Margarida Rebelo Pinto

Espelhos partidos


Rubrica "A vida como ela é", de Margarida Rebelo Pinto.

Os arquitetos vivem apaixonados por projetos, os financeiros por dinheiro e os escritores por frases. Desde que as redes sociais iniciaram o seu terrífico e irreversível boicote às bases das relações humanas, obrigando-nos a trocar a voz do outro por mensagens no WhatsApp e a presença física por conversas em videochamada, que venho escrevendo sobre aquela que considero a mais grave patologia do mundo ocidental: a solidão. Talvez eu saiba um bocadinho mais de solidão do que quem tem um trabalho no qual interage diariamente com várias pessoas. Escritores, faroleiros e pastores, todos aprendemos a suportá-la no nosso ofício, que em nada se assemelha à solidão escolhida de um velejador que decide fazer uma travessia, ou de um cidadão comum que parte para um destino longínquo, servindo o velho cliché de ir à procura de si mesmo, com o intuito de se encontrar.
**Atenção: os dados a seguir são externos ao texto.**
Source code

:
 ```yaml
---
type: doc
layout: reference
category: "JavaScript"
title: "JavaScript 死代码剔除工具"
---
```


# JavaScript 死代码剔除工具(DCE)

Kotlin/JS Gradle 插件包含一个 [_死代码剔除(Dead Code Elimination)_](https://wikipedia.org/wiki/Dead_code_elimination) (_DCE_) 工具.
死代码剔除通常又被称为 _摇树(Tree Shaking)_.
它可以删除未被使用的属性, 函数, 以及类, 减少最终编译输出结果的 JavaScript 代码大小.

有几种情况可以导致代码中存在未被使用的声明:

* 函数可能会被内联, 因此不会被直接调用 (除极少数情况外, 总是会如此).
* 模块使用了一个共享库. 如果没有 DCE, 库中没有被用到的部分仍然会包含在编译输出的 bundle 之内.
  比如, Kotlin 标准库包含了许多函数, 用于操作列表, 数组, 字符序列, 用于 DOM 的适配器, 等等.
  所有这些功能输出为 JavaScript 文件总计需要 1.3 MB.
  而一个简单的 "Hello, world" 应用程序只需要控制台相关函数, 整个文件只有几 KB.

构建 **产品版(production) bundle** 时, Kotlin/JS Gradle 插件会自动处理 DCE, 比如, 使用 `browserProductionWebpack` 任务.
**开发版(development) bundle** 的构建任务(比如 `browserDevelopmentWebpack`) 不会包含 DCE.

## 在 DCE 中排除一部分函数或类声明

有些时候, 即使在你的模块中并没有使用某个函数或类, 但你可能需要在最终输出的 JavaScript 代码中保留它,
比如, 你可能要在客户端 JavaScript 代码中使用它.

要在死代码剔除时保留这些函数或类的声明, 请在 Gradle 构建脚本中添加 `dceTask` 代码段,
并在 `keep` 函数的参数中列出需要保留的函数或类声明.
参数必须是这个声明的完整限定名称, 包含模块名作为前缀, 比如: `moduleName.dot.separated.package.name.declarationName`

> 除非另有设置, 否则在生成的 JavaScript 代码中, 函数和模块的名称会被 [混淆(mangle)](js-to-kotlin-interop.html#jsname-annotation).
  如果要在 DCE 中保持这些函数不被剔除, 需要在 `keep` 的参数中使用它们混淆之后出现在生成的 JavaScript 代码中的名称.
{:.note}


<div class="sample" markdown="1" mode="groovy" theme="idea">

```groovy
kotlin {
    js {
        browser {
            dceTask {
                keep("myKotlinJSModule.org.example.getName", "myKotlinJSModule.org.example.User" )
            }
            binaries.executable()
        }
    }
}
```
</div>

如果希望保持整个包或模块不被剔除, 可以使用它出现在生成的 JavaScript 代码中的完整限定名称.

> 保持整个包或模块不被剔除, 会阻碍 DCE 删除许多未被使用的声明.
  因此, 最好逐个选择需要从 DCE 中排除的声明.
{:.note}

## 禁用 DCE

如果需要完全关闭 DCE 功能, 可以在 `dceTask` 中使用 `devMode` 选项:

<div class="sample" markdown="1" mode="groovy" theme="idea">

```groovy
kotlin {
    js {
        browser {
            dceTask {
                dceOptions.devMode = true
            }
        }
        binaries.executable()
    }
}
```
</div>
Pois eu encontro-me todos os dias com o meu silêncio, enfeitado apenas por uma lista do Spotify e um café com leite de aveia que não raro arrefece demasiado depressa. Quando me perguntam porque não viajo sozinha, como se tal proeza constituísse um ato de heroísmo passível de ser medalhado, encolho os ombros e já nem respondo. A solidão é como uma doença crónica, só quem dela padece, sabe como é.
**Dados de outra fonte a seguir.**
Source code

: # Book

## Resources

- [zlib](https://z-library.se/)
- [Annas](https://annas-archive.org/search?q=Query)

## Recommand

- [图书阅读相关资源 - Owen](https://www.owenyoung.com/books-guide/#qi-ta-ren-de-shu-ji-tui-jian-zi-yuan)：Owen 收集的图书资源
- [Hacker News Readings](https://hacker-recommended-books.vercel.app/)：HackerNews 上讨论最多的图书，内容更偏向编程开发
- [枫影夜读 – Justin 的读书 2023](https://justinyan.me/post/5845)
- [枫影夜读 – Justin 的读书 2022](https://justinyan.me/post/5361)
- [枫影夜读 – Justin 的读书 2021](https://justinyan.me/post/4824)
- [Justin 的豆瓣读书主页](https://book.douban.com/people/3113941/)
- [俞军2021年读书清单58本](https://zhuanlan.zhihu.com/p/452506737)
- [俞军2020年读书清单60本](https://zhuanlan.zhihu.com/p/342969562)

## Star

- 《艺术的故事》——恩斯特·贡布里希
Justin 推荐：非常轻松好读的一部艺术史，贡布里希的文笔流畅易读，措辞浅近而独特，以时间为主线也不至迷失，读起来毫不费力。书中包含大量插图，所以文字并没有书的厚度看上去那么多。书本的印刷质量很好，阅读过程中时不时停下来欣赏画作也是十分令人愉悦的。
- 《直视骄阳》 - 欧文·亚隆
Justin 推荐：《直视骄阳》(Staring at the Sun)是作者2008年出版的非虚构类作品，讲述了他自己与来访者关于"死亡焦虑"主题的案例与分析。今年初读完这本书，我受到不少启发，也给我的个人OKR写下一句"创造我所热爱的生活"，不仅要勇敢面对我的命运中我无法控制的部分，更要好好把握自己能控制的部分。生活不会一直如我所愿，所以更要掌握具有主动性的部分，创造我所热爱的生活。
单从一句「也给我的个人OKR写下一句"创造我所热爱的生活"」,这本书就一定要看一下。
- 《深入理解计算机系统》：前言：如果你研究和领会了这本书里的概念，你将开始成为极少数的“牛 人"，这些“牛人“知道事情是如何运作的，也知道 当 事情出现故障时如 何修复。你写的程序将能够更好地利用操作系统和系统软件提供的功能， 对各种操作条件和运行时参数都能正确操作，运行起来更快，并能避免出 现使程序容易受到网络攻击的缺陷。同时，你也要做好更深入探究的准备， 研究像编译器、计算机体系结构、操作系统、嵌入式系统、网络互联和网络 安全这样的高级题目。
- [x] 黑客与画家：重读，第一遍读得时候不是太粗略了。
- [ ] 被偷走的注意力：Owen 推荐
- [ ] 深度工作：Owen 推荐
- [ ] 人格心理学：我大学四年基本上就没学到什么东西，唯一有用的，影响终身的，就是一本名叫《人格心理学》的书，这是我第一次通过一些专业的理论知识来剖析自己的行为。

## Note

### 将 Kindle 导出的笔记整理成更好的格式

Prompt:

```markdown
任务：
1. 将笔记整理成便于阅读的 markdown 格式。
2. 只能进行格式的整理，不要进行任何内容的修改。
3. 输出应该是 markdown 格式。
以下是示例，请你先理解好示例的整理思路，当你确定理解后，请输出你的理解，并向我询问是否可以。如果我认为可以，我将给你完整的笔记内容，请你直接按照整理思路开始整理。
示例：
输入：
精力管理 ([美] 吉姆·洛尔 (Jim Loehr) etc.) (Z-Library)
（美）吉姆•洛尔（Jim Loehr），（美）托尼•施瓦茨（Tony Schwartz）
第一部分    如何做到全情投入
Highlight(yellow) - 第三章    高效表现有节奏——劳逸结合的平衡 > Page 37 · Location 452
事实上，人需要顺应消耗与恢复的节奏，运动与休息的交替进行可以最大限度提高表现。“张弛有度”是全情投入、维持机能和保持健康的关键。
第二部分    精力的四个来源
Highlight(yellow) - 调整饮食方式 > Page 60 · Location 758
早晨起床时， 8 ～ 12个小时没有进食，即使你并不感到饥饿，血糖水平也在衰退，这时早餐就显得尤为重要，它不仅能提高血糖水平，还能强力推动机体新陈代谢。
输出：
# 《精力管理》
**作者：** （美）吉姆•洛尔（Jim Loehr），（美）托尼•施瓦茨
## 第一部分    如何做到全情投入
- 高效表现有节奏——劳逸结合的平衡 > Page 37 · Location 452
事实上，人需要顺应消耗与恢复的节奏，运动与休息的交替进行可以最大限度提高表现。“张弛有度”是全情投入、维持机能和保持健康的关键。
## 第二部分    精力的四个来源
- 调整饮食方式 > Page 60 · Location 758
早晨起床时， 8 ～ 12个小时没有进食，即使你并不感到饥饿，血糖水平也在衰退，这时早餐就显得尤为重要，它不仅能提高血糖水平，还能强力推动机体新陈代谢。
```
Os melhores amigos dos escritores são os outros escritores, aqueles que nos fazem companhia com os seus livros, nos quais vamos buscar fios de pensamentos que atamos aos nossos fios. Por vezes basta apenas um conceito para nos abrir a janela da imaginação e encontrar um caminho qualquer para inventar uma história, criar um personagem, imaginar um lugar ou viajar no tempo. Outras vezes, com a sua simplicidade e clareza, dizem por outras palavras o mesmo que pensamos ou sentimos, e essa mera constatação faz com que a solidão seja atenuada. Julian Barnes escreveu, há dois tipos essenciais de solidão: a de não termos encontrado ninguém a quem amar e a de termos sido privados da pessoa que amávamos. A primeira é pior, remata o escritor inglês a quem gostam de chamar o mago do coração. Barnes é um colecionador de prémios literários, os quais, estou em crer, não diminuem em nada o seu sentido de solidão. Ele acredita que as memórias se vão alterando cada vez que as contamos, a ponto de se tornarem ficção. Para aliviar a solidão, gosta de imaginar que tem um leitor a seu lado enquanto está a escrever. E afirma que não usa o amor como matéria para a sua escrita, porque o amor já está presente em tudo e constitui a força mais complicada e fascinante que existe. O amor e a morte são os temas principais para um escritor, porque nunca desaparecem. Já John dos Passos afirmava o mesmo.

Como será então a vida das pessoas que nunca amaram verdadeiramente ninguém? Dos narcisistas que não conseguem sentir amor para lá da sua imagem refletida em rios que secam, espelhos que se partem com o tempo e ficam reduzidos a estilhaços da existência, tristes e escuras radiografias nas quais apenas se destacam as manchas de uma doença má? A minha querida Agustina também dizia que o pior é não amar ninguém. Ninguém quer um espelho partido em casa, nem sequer na arrecadação do prédio. Amar continua a ser o verbo-arma que melhor combate a solidão, seja de um escritor ou de alguém que trabalha todos os dias com outras pessoas.